_EXERCISE PROMPT:_ Repeat the following entries verbatim, apart from the pictures.

Recorded data
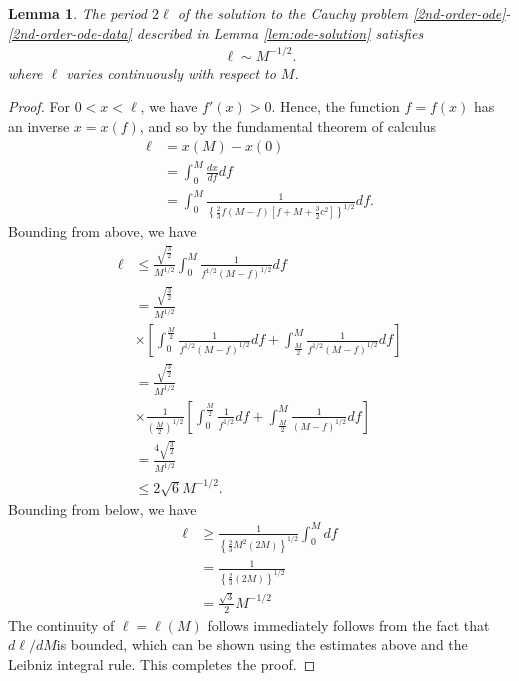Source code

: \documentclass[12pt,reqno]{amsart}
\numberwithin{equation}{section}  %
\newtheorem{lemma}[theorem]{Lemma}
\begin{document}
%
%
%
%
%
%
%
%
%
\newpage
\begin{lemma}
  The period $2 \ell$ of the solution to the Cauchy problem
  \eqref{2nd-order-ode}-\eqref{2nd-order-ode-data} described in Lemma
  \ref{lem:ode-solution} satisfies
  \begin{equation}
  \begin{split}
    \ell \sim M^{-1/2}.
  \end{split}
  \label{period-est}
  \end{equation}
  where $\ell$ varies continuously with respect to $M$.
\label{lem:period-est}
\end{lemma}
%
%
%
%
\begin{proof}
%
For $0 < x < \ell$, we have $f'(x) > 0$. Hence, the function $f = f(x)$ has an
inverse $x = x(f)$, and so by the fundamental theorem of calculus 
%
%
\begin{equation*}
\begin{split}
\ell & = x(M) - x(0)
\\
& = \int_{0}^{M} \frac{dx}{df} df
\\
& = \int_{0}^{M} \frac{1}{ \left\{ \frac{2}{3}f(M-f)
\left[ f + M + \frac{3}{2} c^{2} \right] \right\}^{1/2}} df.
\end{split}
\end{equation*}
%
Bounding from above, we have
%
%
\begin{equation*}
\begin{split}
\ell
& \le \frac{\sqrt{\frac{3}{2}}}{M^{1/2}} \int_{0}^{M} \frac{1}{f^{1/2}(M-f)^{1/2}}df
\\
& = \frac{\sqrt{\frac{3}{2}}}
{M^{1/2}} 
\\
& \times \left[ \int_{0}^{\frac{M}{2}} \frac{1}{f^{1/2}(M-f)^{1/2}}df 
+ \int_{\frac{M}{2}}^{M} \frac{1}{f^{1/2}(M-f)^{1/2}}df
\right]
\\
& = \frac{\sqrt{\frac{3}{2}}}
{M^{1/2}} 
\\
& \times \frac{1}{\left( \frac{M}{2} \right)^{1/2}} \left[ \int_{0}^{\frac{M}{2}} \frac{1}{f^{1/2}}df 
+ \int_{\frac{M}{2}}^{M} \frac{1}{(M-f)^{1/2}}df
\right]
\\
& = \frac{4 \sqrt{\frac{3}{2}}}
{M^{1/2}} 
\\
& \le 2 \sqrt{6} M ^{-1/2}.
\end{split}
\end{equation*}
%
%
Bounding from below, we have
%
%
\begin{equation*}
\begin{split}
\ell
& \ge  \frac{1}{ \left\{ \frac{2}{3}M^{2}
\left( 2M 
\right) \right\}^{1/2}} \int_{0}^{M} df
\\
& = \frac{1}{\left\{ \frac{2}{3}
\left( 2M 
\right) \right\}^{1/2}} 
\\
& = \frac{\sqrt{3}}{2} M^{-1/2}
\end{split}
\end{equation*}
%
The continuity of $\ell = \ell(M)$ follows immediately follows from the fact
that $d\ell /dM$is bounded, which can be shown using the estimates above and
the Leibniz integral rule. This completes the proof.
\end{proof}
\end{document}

_PROBLEM SOLUTION:_
Source code

: \documentclass[12pt,reqno]{amsart}
\numberwithin{equation}{section}  %
\newtheorem{lemma}[theorem]{Lemma}
\begin{document}
%
%
%
%
%
%
%
%
%
\newpage
\begin{lemma}
  The period $2 \ell$ of the solution to the Cauchy problem
  \eqref{2nd-order-ode}-\eqref{2nd-order-ode-data} described in Lemma
  \ref{lem:ode-solution} satisfies
  \begin{equation}
  \begin{split}
    \ell \sim M^{-1/2}.
  \end{split}
  \label{period-est}
  \end{equation}
  where $\ell$ varies continuously with respect to $M$.
\label{lem:period-est}
\end{lemma}
%
%
%
%
\begin{proof}
%
For $0 < x < \ell$, we have $f'(x) > 0$. Hence, the function $f = f(x)$ has an
inverse $x = x(f)$, and so by the fundamental theorem of calculus 
%
%
\begin{equation*}
\begin{split}
\ell & = x(M) - x(0)
\\
& = \int_{0}^{M} \frac{dx}{df} df
\\
& = \int_{0}^{M} \frac{1}{ \left\{ \frac{2}{3}f(M-f)
\left[ f + M + \frac{3}{2} c^{2} \right] \right\}^{1/2}} df.
\end{split}
\end{equation*}
%
Bounding from above, we have
%
%
\begin{equation*}
\begin{split}
\ell
& \le \frac{\sqrt{\frac{3}{2}}}{M^{1/2}} \int_{0}^{M} \frac{1}{f^{1/2}(M-f)^{1/2}}df
\\
& = \frac{\sqrt{\frac{3}{2}}}
{M^{1/2}} 
\\
& \times \left[ \int_{0}^{\frac{M}{2}} \frac{1}{f^{1/2}(M-f)^{1/2}}df 
+ \int_{\frac{M}{2}}^{M} \frac{1}{f^{1/2}(M-f)^{1/2}}df
\right]
\\
& = \frac{\sqrt{\frac{3}{2}}}
{M^{1/2}} 
\\
& \times \frac{1}{\left( \frac{M}{2} \right)^{1/2}} \left[ \int_{0}^{\frac{M}{2}} \frac{1}{f^{1/2}}df 
+ \int_{\frac{M}{2}}^{M} \frac{1}{(M-f)^{1/2}}df
\right]
\\
& = \frac{4 \sqrt{\frac{3}{2}}}
{M^{1/2}} 
\\
& \le 2 \sqrt{6} M ^{-1/2}.
\end{split}
\end{equation*}
%
%
Bounding from below, we have
%
%
\begin{equation*}
\begin{split}
\ell
& \ge  \frac{1}{ \left\{ \frac{2}{3}M^{2}
\left( 2M 
\right) \right\}^{1/2}} \int_{0}^{M} df
\\
& = \frac{1}{\left\{ \frac{2}{3}
\left( 2M 
\right) \right\}^{1/2}} 
\\
& = \frac{\sqrt{3}}{2} M^{-1/2}
\end{split}
\end{equation*}
%
The continuity of $\ell = \ell(M)$ follows immediately follows from the fact
that $d\ell /dM$is bounded, which can be shown using the estimates above and
the Leibniz integral rule. This completes the proof.
\end{proof}
\end{document}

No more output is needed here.